Interpretive Summary: The Lifestyle Interventions and Independence for Elders Pilot (LIFE-P) was a trial to examine the effects of physical activity (PA) compared to a health education control on measures of disability in sedentary older adults. Medical suspensions were examined for the first 12 months of the trial in the randomized study group. The PA intervention consisted of walking, strength, flexibility, and balance training supplemented with behavioral skills training modules, and utilized a phased center-based schedule of adoption while transitioning to primarily home-based physical activity. Subjects who were medically suspended and unable to return to complete the PA intervention in a trial of mobility limited sedentary older adults had baseline differences of slower walking speeds, lower Short Physical Performance Battery (SPPB) scores (a standardized measure of walking speed, power, and standing balance) and a higher number of prescribed medications. These results suggest that baseline measures of physical functioning and health status may predict medically related withdrawals in a long-term physical activity trial.

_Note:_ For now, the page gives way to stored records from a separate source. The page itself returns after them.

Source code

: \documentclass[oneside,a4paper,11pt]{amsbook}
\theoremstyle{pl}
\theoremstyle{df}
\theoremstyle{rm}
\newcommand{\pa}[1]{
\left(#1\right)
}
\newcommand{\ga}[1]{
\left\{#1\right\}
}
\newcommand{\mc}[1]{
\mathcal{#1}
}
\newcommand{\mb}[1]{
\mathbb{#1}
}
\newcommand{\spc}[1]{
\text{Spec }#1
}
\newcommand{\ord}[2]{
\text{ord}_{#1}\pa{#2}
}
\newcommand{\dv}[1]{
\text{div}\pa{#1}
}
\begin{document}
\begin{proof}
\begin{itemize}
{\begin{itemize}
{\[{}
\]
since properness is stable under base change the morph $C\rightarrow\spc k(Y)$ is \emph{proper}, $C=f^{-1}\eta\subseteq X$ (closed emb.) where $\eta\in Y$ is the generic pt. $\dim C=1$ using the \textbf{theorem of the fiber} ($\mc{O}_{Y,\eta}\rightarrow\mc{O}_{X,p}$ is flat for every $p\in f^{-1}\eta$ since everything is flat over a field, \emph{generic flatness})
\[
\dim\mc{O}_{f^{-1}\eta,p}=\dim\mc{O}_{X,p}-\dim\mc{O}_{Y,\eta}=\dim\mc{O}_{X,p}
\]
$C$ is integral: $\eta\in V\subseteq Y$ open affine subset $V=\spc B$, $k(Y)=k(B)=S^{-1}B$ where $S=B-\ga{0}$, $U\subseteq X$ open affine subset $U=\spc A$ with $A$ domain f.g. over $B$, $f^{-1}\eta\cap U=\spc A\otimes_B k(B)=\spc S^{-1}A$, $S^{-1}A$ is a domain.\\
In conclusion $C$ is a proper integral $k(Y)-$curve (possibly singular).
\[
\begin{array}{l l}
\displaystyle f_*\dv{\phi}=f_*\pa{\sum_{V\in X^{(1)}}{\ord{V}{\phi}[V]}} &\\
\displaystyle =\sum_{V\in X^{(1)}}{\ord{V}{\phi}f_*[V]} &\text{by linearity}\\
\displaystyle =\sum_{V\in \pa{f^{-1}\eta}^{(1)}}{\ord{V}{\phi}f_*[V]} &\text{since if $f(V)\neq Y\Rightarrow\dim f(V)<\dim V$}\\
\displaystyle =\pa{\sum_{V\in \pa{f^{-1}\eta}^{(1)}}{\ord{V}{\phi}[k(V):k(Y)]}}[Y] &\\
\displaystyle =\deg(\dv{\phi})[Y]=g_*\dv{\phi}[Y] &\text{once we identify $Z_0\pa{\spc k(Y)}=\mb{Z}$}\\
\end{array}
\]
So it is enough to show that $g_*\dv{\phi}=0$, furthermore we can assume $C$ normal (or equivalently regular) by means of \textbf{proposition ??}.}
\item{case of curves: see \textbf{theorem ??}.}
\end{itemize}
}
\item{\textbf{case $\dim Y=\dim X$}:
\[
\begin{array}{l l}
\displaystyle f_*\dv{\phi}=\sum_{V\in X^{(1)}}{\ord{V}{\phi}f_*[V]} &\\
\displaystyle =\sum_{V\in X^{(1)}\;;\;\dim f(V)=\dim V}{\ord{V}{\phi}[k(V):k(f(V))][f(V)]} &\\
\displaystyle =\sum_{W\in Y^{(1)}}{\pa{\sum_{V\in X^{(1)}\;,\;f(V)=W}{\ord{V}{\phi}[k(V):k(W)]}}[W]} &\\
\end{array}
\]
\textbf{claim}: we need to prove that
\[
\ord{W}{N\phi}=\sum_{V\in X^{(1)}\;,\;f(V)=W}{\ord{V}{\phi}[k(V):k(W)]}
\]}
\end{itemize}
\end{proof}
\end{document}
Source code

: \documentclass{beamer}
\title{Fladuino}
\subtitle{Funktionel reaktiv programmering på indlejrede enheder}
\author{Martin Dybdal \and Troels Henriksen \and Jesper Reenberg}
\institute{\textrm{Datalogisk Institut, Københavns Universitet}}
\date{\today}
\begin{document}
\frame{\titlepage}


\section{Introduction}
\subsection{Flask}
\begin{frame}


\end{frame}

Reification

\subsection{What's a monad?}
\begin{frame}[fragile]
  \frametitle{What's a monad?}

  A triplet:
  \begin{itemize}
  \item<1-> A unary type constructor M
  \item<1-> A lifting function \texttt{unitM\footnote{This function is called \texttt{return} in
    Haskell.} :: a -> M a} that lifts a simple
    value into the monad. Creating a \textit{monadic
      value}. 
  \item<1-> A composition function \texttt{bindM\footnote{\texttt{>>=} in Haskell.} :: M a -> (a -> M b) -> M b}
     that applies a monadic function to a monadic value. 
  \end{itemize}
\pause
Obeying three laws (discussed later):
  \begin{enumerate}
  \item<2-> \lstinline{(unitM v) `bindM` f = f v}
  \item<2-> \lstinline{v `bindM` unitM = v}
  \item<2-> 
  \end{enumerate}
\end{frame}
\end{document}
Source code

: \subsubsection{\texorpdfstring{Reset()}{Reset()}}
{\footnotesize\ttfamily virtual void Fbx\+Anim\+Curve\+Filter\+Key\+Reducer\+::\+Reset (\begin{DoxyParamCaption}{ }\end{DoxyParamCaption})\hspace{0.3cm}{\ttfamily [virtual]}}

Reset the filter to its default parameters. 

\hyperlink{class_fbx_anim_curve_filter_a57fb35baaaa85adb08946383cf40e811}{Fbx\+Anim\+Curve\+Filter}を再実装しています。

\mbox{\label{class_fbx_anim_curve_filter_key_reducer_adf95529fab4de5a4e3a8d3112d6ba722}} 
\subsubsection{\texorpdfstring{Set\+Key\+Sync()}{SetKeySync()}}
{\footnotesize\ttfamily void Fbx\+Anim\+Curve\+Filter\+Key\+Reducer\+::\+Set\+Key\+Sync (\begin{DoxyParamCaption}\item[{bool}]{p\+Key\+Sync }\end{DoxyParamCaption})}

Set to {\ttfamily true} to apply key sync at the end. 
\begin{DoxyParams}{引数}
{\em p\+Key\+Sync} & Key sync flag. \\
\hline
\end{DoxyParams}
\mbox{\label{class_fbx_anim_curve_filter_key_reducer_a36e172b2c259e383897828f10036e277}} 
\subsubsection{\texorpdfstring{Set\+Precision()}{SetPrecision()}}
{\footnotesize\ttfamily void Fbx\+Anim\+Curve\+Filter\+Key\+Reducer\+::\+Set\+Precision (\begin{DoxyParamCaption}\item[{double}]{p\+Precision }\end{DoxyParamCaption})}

Technical Abstract: Background: Acute or chronic medical illness may affect adherence and/or the level of participation in a physical activity program. Purpose: The Lifestyle Interventions and Independence for Elders Pilot (LIFE-P) was a trial to examine the effects of physical activity (PA) compared to a health education control (SA) on measures of disability in sedentary older adults (N=424). We examined medical suspensions (MS) in the Physical Activity (PA) arm of the intervention in LIFE-P for the first 12 months of the trial. Methods: The PA intervention consisted of walking, strength, flexibility, and balance training supplemented with behavioral skills training modules, and utilized a phased center-based schedule of adoption (3x/wk, weeks 1-8), transition (2x/wk, weeks 9-24), and maintenance (1x/wk, weeks 25-end of trial) while transitioning to primarily home-based physical activity. Medical suspension was defined as missing three consecutive PA sessions in the adoption and transition phases or two weeks in the maintenance phase. Results: 122 of 213 (57.3%) completed the PA intervention without medical suspension (NS). The remaining 91 of 213 (42.7%) participants had their participation interrupted for medical reasons. 48 subjects were able to resume and complete the PA intervention (SR) while 43 subjects did not complete the PA intervention (SNR). SNR walked more slowly at baseline compared to NS and SR [400m walk times: SNR = 8.90 +/-2.24 min; SR = 7.88 +/- 1.68min; NS 8.01 +/- 1.79 min (P=0.02)], took more prescribed medications [SNR = 6.09 +/-3.48 meds, SR = 5.33 +/-3.84meds, NS = 4.80 +/- 2.69 meds (P=0.02)] and had lower scores on the Short Physical Performance Battery (SPPB) [SNR = 7.07 +/-1.64, SR = 7.60 +/-1.27 and NS = 7.74 +/-1.42 (P=0.01)]. Conclusions: Subjects who were medically suspended and unable to return to complete the physical activity intervention in a trial of mobility limited sedentary older adults had baseline differences of slower walking speeds, lower SPPB scores and a higher number of prescribed medications. These results suggest that baseline measures of physical functioning and health status may predict medically related withdrawals in a long-term physical activity trial.